> [EXERCISE INSTRUCTIONS] Going through the entries below, count each line that holds "cout" and give only the total.
##### DATASET EXTRACT
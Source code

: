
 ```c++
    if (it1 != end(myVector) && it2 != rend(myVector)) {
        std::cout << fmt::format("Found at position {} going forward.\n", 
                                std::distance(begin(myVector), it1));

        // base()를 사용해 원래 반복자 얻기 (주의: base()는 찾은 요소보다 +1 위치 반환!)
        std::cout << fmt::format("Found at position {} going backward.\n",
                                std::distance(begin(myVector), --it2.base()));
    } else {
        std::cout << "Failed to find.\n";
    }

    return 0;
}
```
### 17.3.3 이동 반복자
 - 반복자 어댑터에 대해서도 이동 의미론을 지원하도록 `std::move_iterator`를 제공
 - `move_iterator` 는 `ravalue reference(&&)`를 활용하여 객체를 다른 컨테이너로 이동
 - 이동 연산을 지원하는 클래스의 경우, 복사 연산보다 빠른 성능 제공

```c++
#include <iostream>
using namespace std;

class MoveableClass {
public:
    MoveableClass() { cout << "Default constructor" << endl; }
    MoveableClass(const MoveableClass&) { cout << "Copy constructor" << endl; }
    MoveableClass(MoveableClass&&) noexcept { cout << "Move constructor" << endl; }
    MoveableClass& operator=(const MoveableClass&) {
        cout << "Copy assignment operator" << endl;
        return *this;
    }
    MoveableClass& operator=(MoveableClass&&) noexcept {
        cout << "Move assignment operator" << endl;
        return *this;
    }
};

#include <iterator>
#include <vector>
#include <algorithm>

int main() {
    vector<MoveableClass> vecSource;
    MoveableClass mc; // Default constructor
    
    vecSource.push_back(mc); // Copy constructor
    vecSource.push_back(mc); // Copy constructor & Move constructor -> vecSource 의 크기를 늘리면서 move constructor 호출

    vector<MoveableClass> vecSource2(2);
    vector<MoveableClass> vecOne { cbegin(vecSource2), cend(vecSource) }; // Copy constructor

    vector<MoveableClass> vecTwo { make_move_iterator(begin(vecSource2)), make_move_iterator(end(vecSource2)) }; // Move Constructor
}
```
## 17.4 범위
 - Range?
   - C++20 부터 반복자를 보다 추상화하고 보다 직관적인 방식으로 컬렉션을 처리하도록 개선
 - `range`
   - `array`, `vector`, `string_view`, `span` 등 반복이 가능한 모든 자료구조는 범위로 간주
##########
> [ANSWER AREA] 8